For the second straight month, information compiled by Freddie Mac shows that mortgage rates continued to fall in January 2019. The 30-year FRM – Commitment rate, fell by another 17 basis points to 4.46 percent from 4.64 percent in December. The cycle peak was 4.87 percent in November.
The Federal Housing Finance Agency reported that the contract rate for newly-built homes, also declined by seven basis points to 4.72 percent in January. Mortgage rates on purchases of newly built homes (MIRS) declined by twenty-three basis points over the month of January to 4.60 percent from 4.83 percent in December.
The Fed signaled patience at the January Federal Open Market Committee meeting. As expected, it kept the target for the federal funds rate at its setting of 2.25-2.50 percent. The post-meeting statement removed any mention of future rate hikes, while Chairman Powell, during his post-meeting press conference, articulated that he had no strong prior whether the next Fed adjustment to interest rates would be up or down.

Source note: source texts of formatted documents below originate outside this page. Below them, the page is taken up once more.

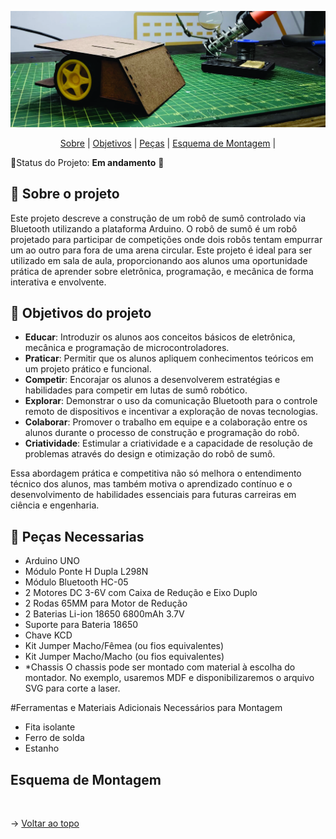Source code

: <span id="topo">
<div align="center">
    
![banner](https://github.com/linguanotto/RoboSumoArduinoUno/blob/Master/imagens/Capa.jpg)

</div>
    
<p align="center">
    <a href="#sobre">Sobre</a>  |  
    <a href="#Objetivos">Objetivos</a>  | 
    <a href="#Pecas">Peças</a>  | 
    <a href="#Esquema">Esquema de Montagem</a>  | 

</p>    

📌Status do Projeto: **Em andamento** 🚧
    
<span id="sobre">
    
## 📑 Sobre o projeto

Este projeto descreve a construção de um robô de sumô controlado via Bluetooth utilizando a plataforma Arduino. O robô de sumô é um robô projetado para participar de competições onde dois robôs tentam empurrar um ao outro para fora de uma arena circular. Este projeto é ideal para ser utilizado em sala de aula, proporcionando aos alunos uma oportunidade prática de aprender sobre eletrônica, programação, e mecânica de forma interativa e envolvente. 

<span id="Objetivos">
  
## 📑 Objetivos do projeto

- **Educar**: Introduzir os alunos aos conceitos básicos de eletrônica, mecânica e programação de microcontroladores.
- **Praticar**: Permitir que os alunos apliquem conhecimentos teóricos em um projeto prático e funcional.
- **Competir**: Encorajar os alunos a desenvolverem estratégias e habilidades para competir em lutas de sumô robótico.
- **Explorar**: Demonstrar o uso da comunicação Bluetooth para o controle remoto de dispositivos e incentivar a exploração de novas tecnologias.
- **Colaborar**: Promover o trabalho em equipe e a colaboração entre os alunos durante o processo de construção e programação do robô.
- **Criatividade**: Estimular a criatividade e a capacidade de resolução de problemas através do design e otimização do robô de sumô.

Essa abordagem prática e competitiva não só melhora o entendimento técnico dos alunos, mas também motiva o aprendizado contínuo e o desenvolvimento de habilidades essenciais para futuras carreiras em ciência e engenharia.

<span id="Pecas">

## 📑 Peças Necessarias

- Arduino UNO
- Módulo Ponte H Dupla L298N 
- Módulo Bluetooth HC-05
- 2 Motores DC 3-6V com Caixa de Redução e Eixo Duplo
- 2 Rodas 65MM para Motor de Redução
- 2 Baterias Li-ion 18650 6800mAh 3.7V
- Suporte para Bateria 18650
- Chave KCD
- Kit Jumper Macho/Fêmea (ou fios equivalentes)
- Kit Jumper Macho/Macho (ou fios equivalentes)
- *Chassis
O chassis pode ser montado com material à escolha do montador. No exemplo, usaremos MDF e disponibilizaremos o arquivo SVG para corte a laser.

#Ferramentas e Materiais Adicionais Necessários para Montagem
- Fita isolante
- Ferro de solda
- Estanho

<span id="Esquema">

## Esquema de Montagem


<img src="" /> 

    
→ [Voltar ao topo](#topo)

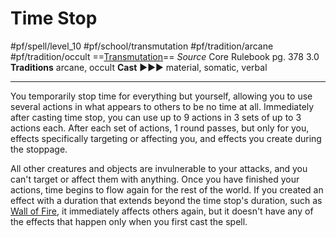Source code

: # Time Stop
#pf/spell/level_10 #pf/school/transmutation #pf/tradition/arcane #pf/tradition/occult
==[Transmutation](../../../Traits/Transmutation.md)==
*Source* Core Rulebook pg. 378 3.0
**Traditions** arcane, occult
**Cast** ►►► material, somatic, verbal

---
You temporarily stop time for everything but yourself, allowing you to use several actions in what appears to others to be no time at all. Immediately after casting time stop, you can use up to 9 actions in 3 sets of up to 3 actions each. After each set of actions, 1 round passes, but only for you, effects specifically targeting or affecting you, and effects you create during the stoppage. 

All other creatures and objects are invulnerable to your attacks, and you can't target or affect them with anything. Once you have finished your actions, time begins to flow again for the rest of the world. If you created an effect with a duration that extends beyond the time stop's duration, such as [Wall of Fire](../Level%204/Wall%20of%20Fire.md), it immediately affects others again, but it doesn't have any of the effects that happen only when you first cast the spell.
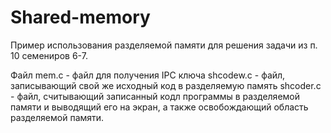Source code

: # Shared-memory
Пример использования разделяемой памяти для решения задачи из п. 10 семениров 6-7.

Файл mem.c - файл для получения IPC ключа 
shcodew.c - файл, записывающий свой же исходный код в разделяемую память 
shcoder.c - файл, считывающий записанный кодл программы в разделяемой памяти и выводящий его на экран, а также освобождающий область разделяемой памяти.
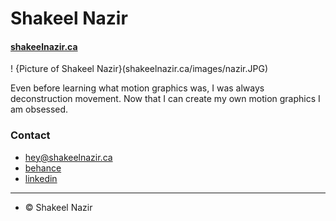 # Shakeel Nazir

#### [shakeelnazir.ca](shakeelnazir.ca)

! {Picture of Shakeel Nazir}(shakeelnazir.ca/images/nazir.JPG)

Even before learning what motion graphics was, I was always deconstruction movement. Now that I can create my own motion graphics I am obsessed.

### Contact
- [hey@shakeelnazir.ca](mailto:hey@shakeelnazir.ca)
- [behance](https://www.behance.net/shakeelnaz290c)
- [linkedin](https://www.linkedin.com/in/shakeel-nazir-255b1799)
---
- © Shakeel Nazir
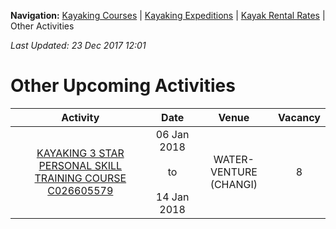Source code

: **Navigation:** [Kayaking Courses](index) &#124; [Kayaking Expeditions](expedition) &#124; [Kayak Rental Rates](rental) &#124; Other Activities

_Last Updated: 23 Dec 2017 12:01_
# Other Upcoming Activities

Activity | Date | Venue | Vacancy
:---:|:---:|:---:|:---:
[KAYAKING 3 STAR PERSONAL SKILL TRAINING COURSE C026605579](https://www.onepa.sg/class/details/c026605579)|06 Jan 2018<br/><br/>to<br/><br/>14 Jan 2018|WATER-VENTURE (CHANGI)|8

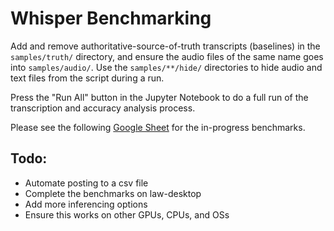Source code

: # Whisper Benchmarking

Add and remove authoritative-source-of-truth transcripts (baselines) in the `samples/truth/` directory, and ensure the audio files of the same name goes into `samples/audio/`. Use the `samples/**/hide/` directories to hide audio and text files from the script during a run.

Press the "Run All" button in the Jupyter Notebook to do a full run of the transcription and accuracy analysis process.

Please see the following [Google Sheet](https://docs.google.com/spreadsheets/d/1waInbma8AZGSw99mrOVGwpe1hyKE_xTeL_PRzQHRo2s/edit?usp=sharing) for the in-progress benchmarks.

## Todo:
- Automate posting to a csv file
- Complete the benchmarks on law-desktop
- Add more inferencing options
- Ensure this works on other GPUs, CPUs, and OSs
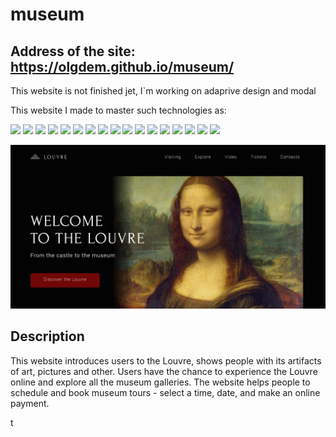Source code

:# museum

## Address of the site: https://olgdem.github.io/museum/

This website is not finished jet, I`m working on adaprive design and modal

This website I made to master such technologies as:

![](https://img.shields.io/badge/-HTML-000000)
![](https://img.shields.io/badge/-CSS-000000)
![](https://img.shields.io/badge/-SVG-B22222)
![](https://img.shields.io/badge/-parallax-B22222)
![](https://img.shields.io/badge/-video-B22222)
![](https://img.shields.io/badge/-Grid-000000)
![](https://img.shields.io/badge/-map-000000)
![](https://img.shields.io/badge/-positions-000000)
![](https://img.shields.io/badge/-scroll%20animation-B22222)
![](https://img.shields.io/badge/-slider-B22222)
![](https://img.shields.io/badge/-background%20layers-000000)
![](https://img.shields.io/badge/-java%20Script-000000)
![](https://img.shields.io/badge/-media%20queries-B22222)
![](https://img.shields.io/badge/-tickets%20counter-000000)
![](https://img.shields.io/badge/-Flexbox-B22222)
![](https://img.shields.io/badge/-modal-B22222)
![](https://img.shields.io/badge/-pagination-000000)

![screenshot](/screenshot_museum.jpg)

## Description

This website introduces users to the Louvre, shows people with its artifacts of art, pictures and other. Users have the chance to experience the Louvre online and explore all the museum galleries.
The website helps people to schedule and book museum tours - select a time, date, and make an online payment.

t
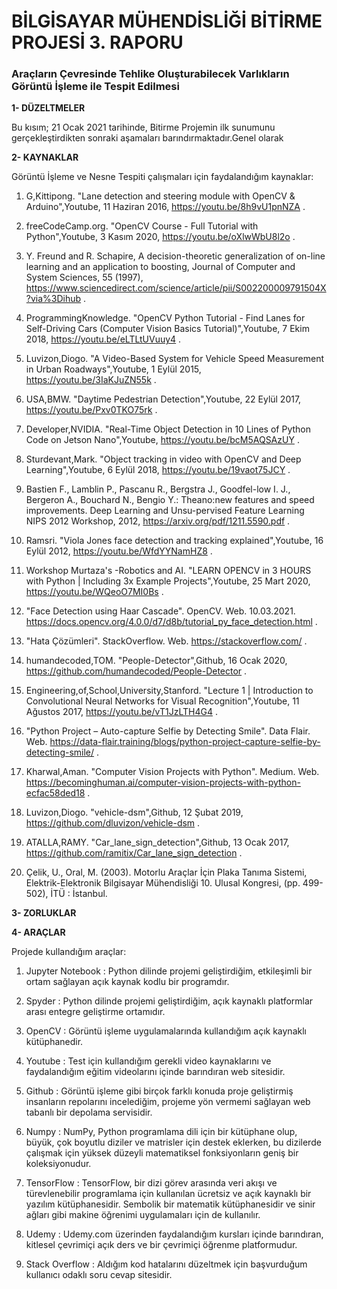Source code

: # BİLGİSAYAR MÜHENDİSLİĞİ BİTİRME PROJESİ 3. RAPORU

### Araçların Çevresinde Tehlike Oluşturabilecek Varlıkların Görüntü İşleme ile Tespit Edilmesi


**1- DÜZELTMELER**

Bu kısım; 21 Ocak 2021 tarihinde, Bitirme Projemin ilk sunumunu gerçekleştirdikten sonraki aşamaları barındırmaktadır.Genel olarak 







**2- KAYNAKLAR**

Görüntü İşleme ve Nesne Tespiti çalışmaları için faydalandığım kaynaklar:

1. G,Kittipong. "Lane detection and steering module with OpenCV & Arduino",Youtube, 11 Haziran 2016, https://youtu.be/8h9vU1pnNZA .

2. freeCodeCamp.org. "OpenCV Course - Full Tutorial with Python",Youtube, 3 Kasım 2020, https://youtu.be/oXlwWbU8l2o .

3. Y. Freund and R. Schapire, A decision-theoretic generalization of on-line learning and an application to boosting,
   Journal of Computer and System Sciences, 55 (1997), https://www.sciencedirect.com/science/article/pii/S002200009791504X?via%3Dihub .

4. ProgrammingKnowledge. "OpenCV Python Tutorial - Find Lanes for Self-Driving Cars (Computer Vision Basics Tutorial)",Youtube, 7 Ekim 2018, https://youtu.be/eLTLtUVuuy4 .

5. Luvizon,Diogo. "A Video-Based System for Vehicle Speed Measurement in Urban Roadways",Youtube, 1 Eylül 2015, https://youtu.be/3IaKJuZN55k .

6. USA,BMW. "Daytime Pedestrian Detection",Youtube, 22 Eylül 2017, https://youtu.be/Pxv0TKO75rk .

7. Developer,NVIDIA. "Real-Time Object Detection in 10 Lines of Python Code on Jetson Nano",Youtube, https://youtu.be/bcM5AQSAzUY .

8. Sturdevant,Mark. "Object tracking in video with OpenCV and Deep Learning",Youtube, 6 Eylül 2018, https://youtu.be/19vaot75JCY .

9. Bastien F., Lamblin P., Pascanu R., Bergstra J., Goodfel-low I. J., Bergeron A., Bouchard N., Bengio Y.: Theano:new features and speed improvements.
   Deep Learning and Unsu-pervised Feature Learning NIPS 2012 Workshop, 2012, https://arxiv.org/pdf/1211.5590.pdf .
   
10. Ramsri. "Viola Jones face detection and tracking explained",Youtube, 16 Eylül 2012, https://youtu.be/WfdYYNamHZ8 .

11. Workshop Murtaza's -Robotics and AI. "LEARN OPENCV in 3 HOURS with Python | Including 3x Example Projects",Youtube, 25 Mart 2020, https://youtu.be/WQeoO7MI0Bs .

12. "Face Detection using Haar Cascade". OpenCV. Web. 10.03.2021. https://docs.opencv.org/4.0.0/d7/d8b/tutorial_py_face_detection.html .

13. "Hata Çözümleri". StackOverflow. Web. https://stackoverflow.com/ .

14. humandecoded,TOM. "People-Detector",Github, 16 Ocak 2020, https://github.com/humandecoded/People-Detector .

15. Engineering,of,School,University,Stanford. "Lecture 1 | Introduction to Convolutional Neural Networks for Visual Recognition",Youtube, 11 Ağustos 2017, https://youtu.be/vT1JzLTH4G4 .

16. "Python Project – Auto-capture Selfie by Detecting Smile". Data Flair. Web. https://data-flair.training/blogs/python-project-capture-selfie-by-detecting-smile/ .

17. Kharwal,Aman. "Computer Vision Projects with Python". Medium. Web. https://becominghuman.ai/computer-vision-projects-with-python-ecfac58ded18 .

18. Luvizon,Diogo. "vehicle-dsm",Github, 12 Şubat 2019, https://github.com/dluvizon/vehicle-dsm .

19. ATALLA,RAMY. "Car_lane_sign_detection",Github, 13 Ocak 2017, https://github.com/ramitix/Car_lane_sign_detection .

20. Çelik, U., Oral, M. (2003). Motorlu Araçlar İçin Plaka Tanıma Sistemi, Elektrik-Elektronik Bilgisayar Mühendisliği 10. Ulusal Kongresi, (pp. 499-502), İTÜ : İstanbul.

 













**3- ZORLUKLAR**








**4- ARAÇLAR**

Projede kullandığım araçlar: 

1. Jupyter Notebook : Python dilinde projemi geliştirdiğim, etkileşimli bir ortam sağlayan açık kaynak kodlu bir programdır.  

2. Spyder : Python dilinde projemi geliştirdiğim, açık kaynaklı platformlar arası entegre geliştirme ortamıdır.  

3. OpenCV : Görüntü işleme uygulamalarında kullandığım açık kaynaklı kütüphanedir.

4. Youtube : Test için kullandığım gerekli video kaynaklarını ve faydalandığım eğitim videolarını içinde barındıran web sitesidir.

5. Github : Görüntü işleme gibi birçok farklı konuda proje geliştirmiş insanların repolarını incelediğim, projeme yön vermemi sağlayan web tabanlı bir depolama servisidir.

6. Numpy : NumPy, Python programlama dili için bir kütüphane olup, büyük, çok boyutlu diziler ve matrisler için destek eklerken, bu dizilerde çalışmak için yüksek düzeyli matematiksel fonksiyonların geniş bir koleksiyonudur.  

7. TensorFlow : TensorFlow, bir dizi görev arasında veri akışı ve türevlenebilir programlama için kullanılan ücretsiz ve açık kaynaklı bir yazılım kütüphanesidir. Sembolik bir matematik kütüphanesidir ve sinir ağları gibi makine öğrenimi uygulamaları için de kullanılır.  

8. Udemy : Udemy.com üzerinden faydalandığım kursları içinde barındıran, kitlesel çevrimiçi açık ders ve bir çevrimiçi öğrenme platformudur.   

9. Stack Overflow : Aldığım kod hatalarını düzeltmek için başvurduğum kullanıcı odaklı soru cevap sitesidir.      

  
  
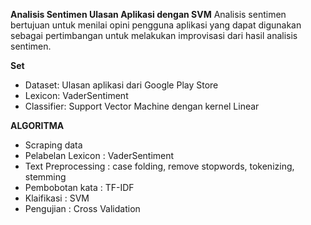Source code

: **Analisis Sentimen Ulasan Aplikasi dengan SVM**
Analisis sentimen bertujuan untuk menilai opini pengguna aplikasi yang dapat digunakan sebagai pertimbangan untuk melakukan improvisasi dari hasil analisis sentimen. 

**Set**
- Dataset: Ulasan aplikasi dari Google Play Store 
- Lexicon: VaderSentiment
- Classifier: Support Vector Machine dengan kernel Linear

**ALGORITMA**
- Scraping data
- Pelabelan Lexicon : VaderSentiment
- Text Preprocessing : case folding, remove stopwords, tokenizing, stemming
- Pembobotan kata : TF-IDF
- Klaifikasi : SVM
- Pengujian : Cross Validation
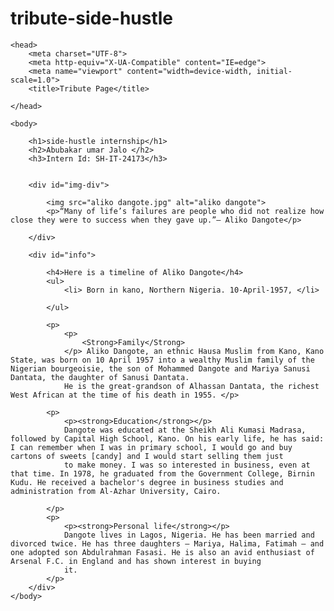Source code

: # tribute-side-hustle
<!DOCTYPE html>
<html lang="en">
<main id="main">

    <head>
        <meta charset="UTF-8">
        <meta http-equiv="X-UA-Compatible" content="IE=edge">
        <meta name="viewport" content="width=device-width, initial-scale=1.0">
        <title>Tribute Page</title>

    </head>

    <body>

        <h1>side-hustle internship</h1>
        <h2>Abubakar umar Jalo </h2>
        <h3>Intern Id: SH-IT-24173</h3>


        <div id="img-div">

            <img src="aliko dangote.jpg" alt="aliko dangote">
            <p>“Many of life’s failures are people who did not realize how close they were to success when they gave up.”– Aliko Dangote</p>

        </div>

        <div id="info">

            <h4>Here is a timeline of Aliko Dangote</h4>
            <ul>
                <li> Born in kano, Northern Nigeria. 10-April-1957, </li>

            </ul>

            <p>
                <p>
                    <Strong>Family</Strong>
                </p> Aliko Dangote, an ethnic Hausa Muslim from Kano, Kano State, was born on 10 April 1957 into a wealthy Muslim family of the Nigerian bourgeoisie, the son of Mohammed Dangote and Mariya Sanusi Dantata, the daughter of Sanusi Dantata.
                He is the great-grandson of Alhassan Dantata, the richest West African at the time of his death in 1955. </p>

            <p>
                <p><strong>Education</strong></p>
                Dangote was educated at the Sheikh Ali Kumasi Madrasa, followed by Capital High School, Kano. On his early life, he has said: I can remember when I was in primary school, I would go and buy cartons of sweets [candy] and I would start selling them just
                to make money. I was so interested in business, even at that time. In 1978, he graduated from the Government College, Birnin Kudu. He received a bachelor's degree in business studies and administration from Al-Azhar University, Cairo.

            </p>
            <p>
                <p><strong>Personal life</strong></p>
                Dangote lives in Lagos, Nigeria. He has been married and divorced twice. He has three daughters – Mariya, Halima, Fatimah – and one adopted son Abdulrahman Fasasi. He is also an avid enthusiast of Arsenal F.C. in England and has shown interest in buying
                it.
            </p>
        </div>
    </body>
</main>

</html>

He did not rule out the possibility that the current Fed pause could evolve into an end to the process of rate hikes and removal of monetary accommodation that began in December 2015.
Since the beginning of January, the 10-year Treasury rate, has slightly recovered to 2.72% but lower than 3.21% at the start of November. This decline has contributed to the mortgage interest rates reductions in the last few weeks. The average 30-Year Fixed market rate, according to Freddie Mac, was 4.35% at the end of February.